Digital Foundry / Studio Wildcard

Eurogamer and DigitalFoundry took a look at this new port and talked to the developers behind it. Apparently, the entire game has been rebuilt from the ground up in Unreal 4. In fact, according to the devs, nothing from the original game remains. Instead, this port is based on a newer Xbox build of the game. New port developer Grove Street Games (yes, the same people behind the hated, wonky GTA Trilogy remasters from last year…) is also using dynamic resolution scaling to help things look sharper and run better on the Switch.

The new port of Ark features nicer-looking shadows and less pop-in thanks to new tools available in UE4. Even better, the infamously long loading times have been cut down to only around 30 seconds. That’s still a lot, but consider that in the original port it could take up to nearly three minutes. So yeah, big improvements all around.
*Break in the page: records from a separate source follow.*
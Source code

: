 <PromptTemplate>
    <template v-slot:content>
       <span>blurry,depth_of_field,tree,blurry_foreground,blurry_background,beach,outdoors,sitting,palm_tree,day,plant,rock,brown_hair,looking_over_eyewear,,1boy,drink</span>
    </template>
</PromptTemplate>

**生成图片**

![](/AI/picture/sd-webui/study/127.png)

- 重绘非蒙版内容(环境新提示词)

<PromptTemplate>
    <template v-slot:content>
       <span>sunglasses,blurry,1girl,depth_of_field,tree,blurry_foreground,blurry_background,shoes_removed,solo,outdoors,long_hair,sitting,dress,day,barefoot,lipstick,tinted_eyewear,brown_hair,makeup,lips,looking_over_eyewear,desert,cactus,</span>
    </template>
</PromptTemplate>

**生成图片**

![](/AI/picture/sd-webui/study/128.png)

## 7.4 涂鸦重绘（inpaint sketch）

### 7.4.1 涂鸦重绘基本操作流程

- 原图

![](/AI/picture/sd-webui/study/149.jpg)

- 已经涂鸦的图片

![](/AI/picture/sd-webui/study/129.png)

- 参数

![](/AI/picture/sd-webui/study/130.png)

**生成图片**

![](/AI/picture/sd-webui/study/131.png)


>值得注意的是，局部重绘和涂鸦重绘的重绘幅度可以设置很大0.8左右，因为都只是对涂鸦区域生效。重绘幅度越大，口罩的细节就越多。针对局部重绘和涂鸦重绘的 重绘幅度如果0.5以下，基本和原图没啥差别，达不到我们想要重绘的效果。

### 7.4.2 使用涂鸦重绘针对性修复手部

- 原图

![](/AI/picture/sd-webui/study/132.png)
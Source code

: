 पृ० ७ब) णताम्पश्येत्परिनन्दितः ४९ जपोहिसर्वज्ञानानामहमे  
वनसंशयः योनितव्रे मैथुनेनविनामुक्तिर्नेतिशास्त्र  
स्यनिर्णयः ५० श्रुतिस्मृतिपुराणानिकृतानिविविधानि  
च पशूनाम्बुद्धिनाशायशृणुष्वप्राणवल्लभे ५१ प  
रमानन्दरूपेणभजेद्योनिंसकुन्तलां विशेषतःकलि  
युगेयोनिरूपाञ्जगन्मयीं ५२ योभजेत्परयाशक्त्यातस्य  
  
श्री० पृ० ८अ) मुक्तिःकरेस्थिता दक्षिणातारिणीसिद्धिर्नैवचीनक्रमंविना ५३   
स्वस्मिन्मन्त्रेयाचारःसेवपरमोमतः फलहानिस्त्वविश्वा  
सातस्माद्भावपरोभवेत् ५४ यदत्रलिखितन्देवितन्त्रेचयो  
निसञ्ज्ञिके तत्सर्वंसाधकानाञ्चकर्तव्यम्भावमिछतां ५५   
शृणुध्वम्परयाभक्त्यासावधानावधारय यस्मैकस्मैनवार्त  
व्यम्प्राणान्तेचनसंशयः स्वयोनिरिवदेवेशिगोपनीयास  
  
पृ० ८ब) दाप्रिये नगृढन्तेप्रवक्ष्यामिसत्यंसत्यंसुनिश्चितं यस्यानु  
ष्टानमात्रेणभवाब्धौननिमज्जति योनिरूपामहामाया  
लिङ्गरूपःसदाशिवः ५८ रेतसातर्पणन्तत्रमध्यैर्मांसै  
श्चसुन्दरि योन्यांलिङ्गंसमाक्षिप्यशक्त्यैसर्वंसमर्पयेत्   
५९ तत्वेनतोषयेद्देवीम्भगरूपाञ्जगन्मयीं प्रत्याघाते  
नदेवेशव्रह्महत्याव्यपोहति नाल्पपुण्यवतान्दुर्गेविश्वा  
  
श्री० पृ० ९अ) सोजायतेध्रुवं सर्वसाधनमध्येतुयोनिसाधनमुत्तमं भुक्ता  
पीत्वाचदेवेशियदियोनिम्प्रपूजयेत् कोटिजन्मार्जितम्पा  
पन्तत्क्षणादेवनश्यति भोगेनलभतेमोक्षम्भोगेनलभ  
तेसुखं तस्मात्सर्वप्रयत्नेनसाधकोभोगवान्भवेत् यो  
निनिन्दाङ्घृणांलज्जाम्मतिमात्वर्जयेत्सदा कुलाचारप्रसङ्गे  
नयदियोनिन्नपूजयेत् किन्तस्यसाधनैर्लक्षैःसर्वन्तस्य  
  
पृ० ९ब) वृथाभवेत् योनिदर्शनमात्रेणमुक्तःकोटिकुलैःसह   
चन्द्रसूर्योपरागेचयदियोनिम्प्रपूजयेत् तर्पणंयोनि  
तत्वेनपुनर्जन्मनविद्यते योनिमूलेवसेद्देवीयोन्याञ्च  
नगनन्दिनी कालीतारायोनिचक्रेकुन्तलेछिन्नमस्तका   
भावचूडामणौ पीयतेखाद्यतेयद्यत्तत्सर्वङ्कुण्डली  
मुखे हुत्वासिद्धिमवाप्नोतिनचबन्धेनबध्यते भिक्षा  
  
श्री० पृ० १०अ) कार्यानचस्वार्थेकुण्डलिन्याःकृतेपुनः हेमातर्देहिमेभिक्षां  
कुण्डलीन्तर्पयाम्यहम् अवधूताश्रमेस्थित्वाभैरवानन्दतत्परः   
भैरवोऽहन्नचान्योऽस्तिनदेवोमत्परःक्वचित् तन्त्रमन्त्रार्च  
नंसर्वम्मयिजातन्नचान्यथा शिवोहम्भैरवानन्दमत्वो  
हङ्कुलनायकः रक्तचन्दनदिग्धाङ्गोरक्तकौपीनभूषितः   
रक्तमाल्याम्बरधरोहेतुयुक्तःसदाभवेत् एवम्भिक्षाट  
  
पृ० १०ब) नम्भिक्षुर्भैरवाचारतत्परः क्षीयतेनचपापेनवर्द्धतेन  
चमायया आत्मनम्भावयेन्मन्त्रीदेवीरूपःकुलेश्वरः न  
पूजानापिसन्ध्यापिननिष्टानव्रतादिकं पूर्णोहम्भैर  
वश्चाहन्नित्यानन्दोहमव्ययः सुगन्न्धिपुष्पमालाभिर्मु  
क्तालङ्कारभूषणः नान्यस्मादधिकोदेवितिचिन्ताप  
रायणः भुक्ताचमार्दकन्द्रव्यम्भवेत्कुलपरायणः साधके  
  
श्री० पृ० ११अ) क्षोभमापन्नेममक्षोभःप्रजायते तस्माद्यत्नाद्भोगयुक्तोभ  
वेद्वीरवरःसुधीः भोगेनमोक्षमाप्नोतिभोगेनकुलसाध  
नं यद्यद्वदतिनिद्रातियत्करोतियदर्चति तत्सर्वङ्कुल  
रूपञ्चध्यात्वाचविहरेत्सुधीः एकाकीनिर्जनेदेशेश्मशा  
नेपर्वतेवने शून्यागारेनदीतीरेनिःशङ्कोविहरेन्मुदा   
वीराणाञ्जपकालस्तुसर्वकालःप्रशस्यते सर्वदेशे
To be clear: This is still a rough way to play Ark: Survival Evolved compared to more capable platforms. Of course, playing the game on newer more powerful consoles or a beefy PC will provide a much better experience. But for folks who prefer portable gaming or who only have a Switch, it’s nice to see a publisher go back and spend the money and time to completely fix and replace a bad port with something much better. This isn’t something you see very often and even if the new port still has its own issues, the new version is a night-and-day improvement that should be applauded.

Ark: Survival Evolved – Ultimate Survivor Edition is out now on Switch and is available to previous owners of the old port for free. Maybe The Outer Worlds can get a better port next?